A form of letter that may be sent to your clients for whose accounts you hold Outstanding Notes registered in your name or the name of your nominee, with space provided for obtaining the client's instructions with regard to the Exchange Offer;
4.
A Notice of Guaranteed Delivery; and
5.
A return envelope addressed to The Bank of New York Mellon Trust Company, N.A., as the Exchange Agent.

Your prompt action is requested. The Exchange Offer expires at 5:00 p.m., New York City time, on , 2015, unless the Company extends the Exchange Offer (the “Expiration Date”).
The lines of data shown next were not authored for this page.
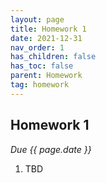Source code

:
 ```yaml
---
layout: page
title: Homework 1
date: 2021-12-31
nav_order: 1
has_children: false
has_toc: false
parent: Homework
tag: homework 
---
```


## Homework 1

*Due {{ page.date }}*

1. TBD
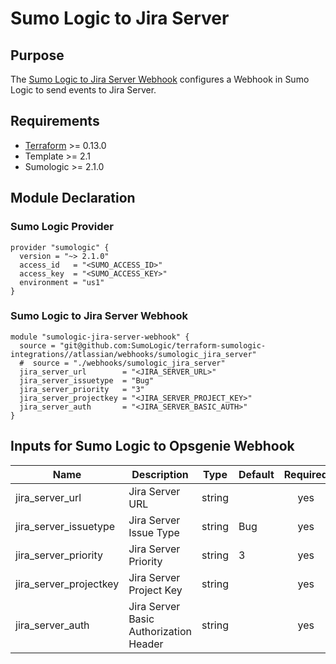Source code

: # Sumo Logic to Jira Server

## Purpose

The [Sumo Logic to Jira Server Webhook](https://help.sumologic.com/Beta/Webhook_Connections_for_Jira/Webhook_Connection_for_Jira_Server) configures a Webhook in Sumo Logic to send events to Jira Server.

## Requirements

* [Terraform](https://www.terraform.io/downloads.html) >= 0.13.0
* Template >= 2.1
* Sumologic >= 2.1.0

## Module Declaration

### Sumo Logic Provider

```shell
provider "sumologic" {
  version = "~> 2.1.0"
  access_id   = "<SUMO_ACCESS_ID>"
  access_key  = "<SUMO_ACCESS_KEY>"
  environment = "us1"
}
```

### Sumo Logic to Jira Server Webhook
```shell
module "sumologic-jira-server-webhook" {
  source = "git@github.com:SumoLogic/terraform-sumologic-integrations//atlassian/webhooks/sumologic_jira_server"
  #  source = "./webhooks/sumologic_jira_server"
  jira_server_url        = "<JIRA_SERVER_URL>"
  jira_server_issuetype  = "Bug"
  jira_server_priority   = "3"
  jira_server_projectkey = "<JIRA_SERVER_PROJECT_KEY>"
  jira_server_auth       = "<JIRA_SERVER_BASIC_AUTH>"
}
```

## Inputs for Sumo Logic to Opsgenie Webhook

| Name | Description | Type | Default | Required |
|------|-------------|------|---------|:-----:|
|jira_server_url|Jira Server URL|string||yes
|jira_server_issuetype|Jira Server Issue Type|string|Bug|yes
|jira_server_priority|Jira Server Priority|string|3|yes
|jira_server_projectkey|Jira Server Project Key|string||yes
|jira_server_auth|Jira Server Basic Authorization Header|string||yes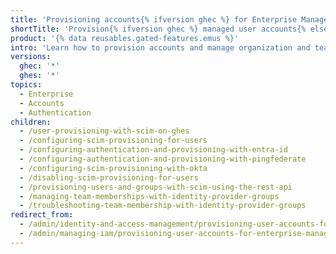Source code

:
 ```yaml
---
title: 'Provisioning accounts{% ifversion ghec %} for Enterprise Managed Users{% else %} with SCIM{% endif %}'
shortTitle: 'Provision{% ifversion ghec %} managed user accounts{% else %} accounts with SCIM{% endif %}'
product: '{% data reusables.gated-features.emus %}'
intro: 'Learn how to provision accounts and manage organization and team membership for users{% ifversion ghec %} of your {% data variables.enterprise.prodname_emu_enterprise %}{% elsif ghes %} on {% data variables.location.product_location %}{% endif %}.'
versions:
  ghec: '*'
  ghes: '*'
topics:
  - Enterprise
  - Accounts
  - Authentication
children:
  - /user-provisioning-with-scim-on-ghes
  - /configuring-scim-provisioning-for-users
  - /configuring-authentication-and-provisioning-with-entra-id
  - /configuring-authentication-and-provisioning-with-pingfederate
  - /configuring-scim-provisioning-with-okta
  - /disabling-scim-provisioning-for-users
  - /provisioning-users-and-groups-with-scim-using-the-rest-api
  - /managing-team-memberships-with-identity-provider-groups
  - /troubleshooting-team-membership-with-identity-provider-groups
redirect_from:
  - /admin/identity-and-access-management/provisioning-user-accounts-for-enterprise-managed-users
  - /admin/managing-iam/provisioning-user-accounts-for-enterprise-managed-users
---
```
Outstanding Notes tendered pursuant to the Exchange Offer may be withdrawn, subject to the procedures described in the Prospectus, at any time prior to the Expiration Date.

To participate in the Exchange Offer, certificates for Outstanding Notes or a book-entry confirmation (see the section captioned “Exchange Offer” in the Prospectus), a duly executed and properly completed Letter of Transmittal or a facsimile thereof or electronic instructions sent to the Depository Trust Company, and any other required documents, must be received by the Exchange Agent as provided in the Prospectus and the Letter of Transmittal.

If a registered holder of Outstanding Notes desires to tender, but such Outstanding Notes are not immediately available, or time will not permit such holder's Outstanding Notes or other required documents to reach the Exchange Agent before the Expiration Date, or the procedure for book-entry transfer cannot be completed on a timely basis, a tender may be effected by following the guaranteed delivery procedures described in the Prospectus under “Exchange Offer-Guaranteed Delivery Procedures.”

The Company will not pay any fees or commissions to any broker, dealer or other person in connection with the solicitation of tenders pursuant to the Exchange Offer. The Company will, upon request, reimburse brokers, dealers and other persons for reasonable and necessary costs and expenses incurred by them in forwarding the Prospectus and related documents to the beneficial owners of Outstanding Notes held by them as nominee or in a fiduciary capacity. The Company will pay all transfer taxes, if any, applicable to the tender of Outstanding Notes, except as otherwise provided in the Prospectus and the Letter of Transmittal.

Questions and requests for assistance with respect to the Exchange Offer should be addressed to The Bank of New York Mellon Trust Company, N.A., the Exchange Agent for the Exchange Offer, at their address and telephone number set forth in the enclosed Prospectus and Letter of Transmittal. Additional copies of the enclosed material may be obtained from the Exchange Agent.

Very truly yours,
CARROLS RESTAURANT GROUP, INC.

Nothing contained herein or in the enclosed documents shall constitute you or any other person as an agent of the Company or the Exchange Agent, or any affiliate thereof, or authorize you or any other person to make any statements or use any document on behalf of any of them in connection with the Exchange Offer, except for the enclosed documents and the statements expressly made in the Prospectus and the Letter of Transmittal.